[Plain-text document sources]
- - - - - - -

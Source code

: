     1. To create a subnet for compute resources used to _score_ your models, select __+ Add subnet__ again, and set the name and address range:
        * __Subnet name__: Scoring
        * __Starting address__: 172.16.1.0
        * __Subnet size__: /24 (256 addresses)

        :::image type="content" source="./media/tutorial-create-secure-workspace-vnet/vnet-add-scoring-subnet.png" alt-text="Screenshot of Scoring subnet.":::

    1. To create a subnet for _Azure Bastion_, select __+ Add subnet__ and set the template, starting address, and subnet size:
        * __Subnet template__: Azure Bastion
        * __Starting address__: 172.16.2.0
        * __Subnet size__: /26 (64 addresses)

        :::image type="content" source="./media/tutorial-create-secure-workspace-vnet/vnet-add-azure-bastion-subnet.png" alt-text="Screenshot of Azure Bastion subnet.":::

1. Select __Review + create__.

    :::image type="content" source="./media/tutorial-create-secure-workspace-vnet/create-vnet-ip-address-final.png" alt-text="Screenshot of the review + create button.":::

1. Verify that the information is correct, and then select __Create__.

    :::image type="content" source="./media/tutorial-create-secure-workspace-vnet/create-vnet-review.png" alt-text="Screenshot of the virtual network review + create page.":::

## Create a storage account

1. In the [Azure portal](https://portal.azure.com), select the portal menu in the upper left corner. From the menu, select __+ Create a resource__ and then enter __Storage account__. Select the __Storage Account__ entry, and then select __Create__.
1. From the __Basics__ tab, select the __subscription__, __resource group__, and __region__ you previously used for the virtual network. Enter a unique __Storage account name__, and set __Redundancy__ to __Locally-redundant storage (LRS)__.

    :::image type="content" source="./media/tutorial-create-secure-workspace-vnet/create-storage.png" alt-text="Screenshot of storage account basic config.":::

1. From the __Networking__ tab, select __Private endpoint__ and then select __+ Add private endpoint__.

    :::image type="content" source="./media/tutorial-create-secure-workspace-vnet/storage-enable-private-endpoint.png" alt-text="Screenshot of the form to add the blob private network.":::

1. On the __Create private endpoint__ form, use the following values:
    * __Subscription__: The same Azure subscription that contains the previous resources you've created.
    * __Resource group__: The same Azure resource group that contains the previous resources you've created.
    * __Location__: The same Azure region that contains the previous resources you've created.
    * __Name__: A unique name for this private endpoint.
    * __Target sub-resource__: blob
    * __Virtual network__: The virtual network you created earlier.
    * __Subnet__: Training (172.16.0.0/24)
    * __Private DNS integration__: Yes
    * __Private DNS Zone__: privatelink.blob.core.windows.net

- - - - - - -

◆ **Exercise instructions**:
No line before the one containing "you created earlier." belongs in the answer; give again exactly that line and all lines after it through the end of the data.

◆ **Completed exercise**:
    * __Virtual network__: The virtual network you created earlier.
    * __Subnet__: Training (172.16.0.0/24)
    * __Private DNS integration__: Yes
    * __Private DNS Zone__: privatelink.blob.core.windows.net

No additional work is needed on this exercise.